The labor agreements show that the pension plan money is part of the total negotiated compensation. The key phrase, in those agreements I read (emphasis added), is: “The Employer shall contribute on behalf of the employee.” This shows that this is just divvying up the total compensation package, so much for cash wages, so much for paid vacations, so much for retirement, etc.
The collective bargaining agreements for prosecutors, cops and scientists are all on-line.
Reporters should sit down, get a cup of coffee and read them. And then they could take what they learn, and what the state website says about fringe benefits, to Gov.

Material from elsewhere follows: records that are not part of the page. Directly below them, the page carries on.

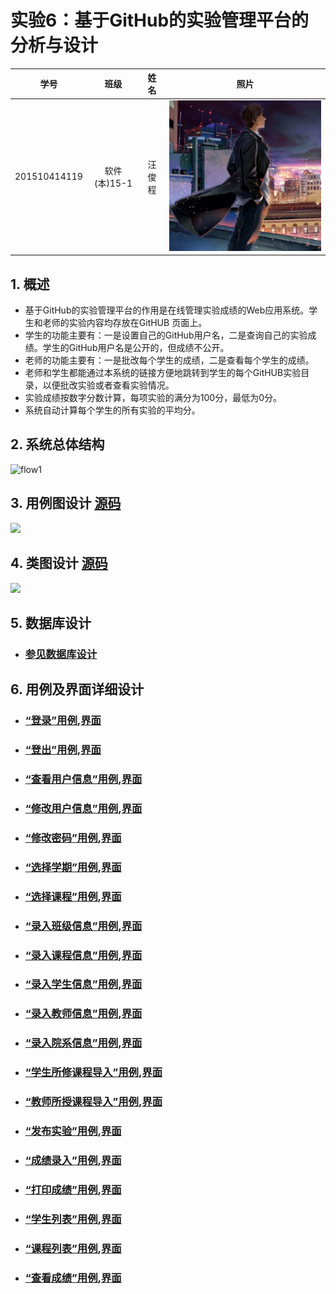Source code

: # 实验6：基于GitHub的实验管理平台的分析与设计
|学号|班级|姓名|照片|
|:-------:|:-------------: | :----------:|:---:|
|201510414119|软件(本)15-1|汪俊程|![flow1](wc3.jpg)|

## 1. 概述
- 基于GitHub的实验管理平台的作用是在线管理实验成绩的Web应用系统。学生和老师的实验内容均存放在GitHUB
页面上。
- 学生的功能主要有：一是设置自己的GitHub用户名，二是查询自己的实验成绩。学生的GitHub用户名是公开的，但成绩不公开。
- 老师的功能主要有：一是批改每个学生的成绩，二是查看每个学生的成绩。
- 老师和学生都能通过本系统的链接方便地跳转到学生的每个GitHUB实验目录，以便批改实验或者查看实验情况。
- 实验成绩按数字分数计算，每项实验的满分为100分，最低为0分。
- 系统自动计算每个学生的所有实验的平均分。

## 2. 系统总体结构
![flow1](png1.png)

## 3. 用例图设计 [源码](./src/usecase.puml)
![](./img/usecase.png)

## 4. 类图设计 [源码](./src/class.puml)
![](./img/class.png)

## 5. 数据库设计
- ### [参见数据库设计](./数据库设计.md)

## 6. 用例及界面详细设计

- ### [“登录”用例](./src/yongli/登录.md),[界面](https://guokunjin.github.io/is_analysis/test6/ui/login_html.html)
- ### [“登出”用例](./src/yongli/退出.md),[界面](https://guokunjin.github.io/is_analysis/test6/ui/index-student_html.html)
- ### [“查看用户信息”用例](./src/yongli/查看用户信息.md),[界面](https://guokunjin.github.io/is_analysis/test6/ui/index-student_html.html)
- ### [“修改用户信息”用例](./src/yongli/修改用户信息.md),[界面](https://guokunjin.github.io/is_analysis/test6/ui/index-student_html.html)
- ### [“修改密码”用例](./src/yongli/修改密码.md),[界面](https://guokunjin.github.io/is_analysis/test6/ui/index-student_html.html)
- ### [“选择学期”用例](./src/yongli/选择学期.md),[界面](https://guokunjin.github.io/is_analysis/test6/ui/index-teacher_html.html)
- ### [“选择课程”用例](./src/yongli/选择课程.md),[界面](https://guokunjin.github.io/is_analysis/test6/ui/index-teacher_html.html)

- ### [“录入班级信息”用例](./用例/录入班级信息.md),[界面](https://guokunjin.github.io/is_analysis/test6/ui/index-admin_html.html)
- ### [“录入课程信息”用例](./用例/录入课程信息.md),[界面](https://guokunjin.github.io/is_analysis/test6/ui/index-admin_html.html)
- ### [“录入学生信息”用例](./用例/录入学生信息.md),[界面](https://guokunjin.github.io/is_analysis/test6/ui/index-admin_html.html)
- ### [“录入教师信息”用例](./用例/录入教师信息.md),[界面](https://guokunjin.github.io/is_analysis/test6/ui/index-admin_html.html)
- ### [“录入院系信息”用例](./用例/录入院系信息.md),[界面](https://guokunjin.github.io/is_analysis/test6/ui/index-admin_html.html)
- ### [“学生所修课程导入”用例](./用例/学生所修课程导入.md),[界面](https://guokunjin.github.io/is_analysis/test6/ui/index-admin_html.html)
- ### [“教师所授课程导入”用例](./用例/教师所授课程导入.md),[界面](https://guokunjin.github.io/is_analysis/test6/ui/index-admin_html.html)
- ### [“发布实验”用例](./用例/发布实验.md),[界面](https://guokunjin.github.io/is_analysis/test6/ui/publishtest_html.html)
- ### [“成绩录入”用例](./用例/成绩录入.md),[界面](https://guokunjin.github.io/is_analysis/test6/ui/correct_html.html)
- ### [“打印成绩”用例](./用例/打印成绩.md),[界面](https://guokunjin.github.io/is_analysis/test6/ui/index-teacher_html.html)
- ### [“学生列表”用例](./用例/学生列表.md),[界面](https://guokunjin.github.io/is_analysis/test6/ui/index-teacher_html.html)
- ### [“课程列表”用例](./用例/课程列表.md),[界面](https://guokunjin.github.io/is_analysis/test6/ui/index-student_html.html)
- ### [“查看成绩”用例](./用例/查看成绩.md),[界面](https://guokunjin.github.io/is_analysis/test6/ui/index-student_html.html)



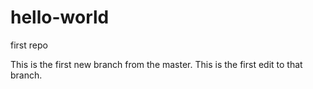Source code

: # hello-world
first repo


This is the first new branch from the master.  This is the first edit to that branch.
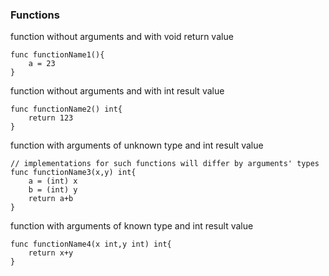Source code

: ### Functions

function without arguments and with void return value
 
    func functionName1(){
        a = 23
    }

function without arguments and with int result value 

    func functionName2() int{
        return 123
    }
    
function with arguments of unknown type and int result value
 
    // implementations for such functions will differ by arguments' types
    func functionName3(x,y) int{
        a = (int) x
        b = (int) y
        return a+b
    }
   
function with arguments of known type and int result value

    func functionName4(x int,y int) int{
        return x+y
    }
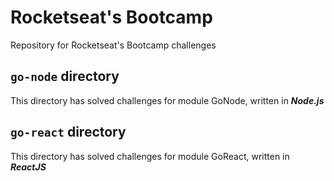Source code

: # Rocketseat's Bootcamp
Repository for Rocketseat's Bootcamp challenges

## `go-node` directory
This directory has solved challenges for module GoNode, written in ***Node.js***

## `go-react` directory
This directory has solved challenges for module GoReact, written in ***ReactJS***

Walker and challenge his assumptions.
And they should point out the very first words the state has posted at a web page on careers as a state employee (emphasis added):
The fringe benefits offered to State of Wisconsin employees are significant, and are a valuable part of an individual’s compensation package.
Coverage of the controversy in Wisconsin over unions collective bargaining, and in particular pension plan contributions, contains repeated references to the phrase “contribute more.”
The key problem is that journalists are assuming that statements by Gov. Scott Walker have basis in fact. Journalists should never accept the premise of a political statement, but often they do, which explains why so much of our public policy is at odds with well-established principles.
Beezer. One can say that teachers are overpaid, or overcompensated. But one cannot say that they must contribute more to their pensions, or their health care benefits, because they contribute everything that’s put into both types of benefits because it’s deferred compensation. Read the article. It has some good information about the efficiencies of defined benefit pensions vs 401ks, IRAs and all the rest of the retirement account types.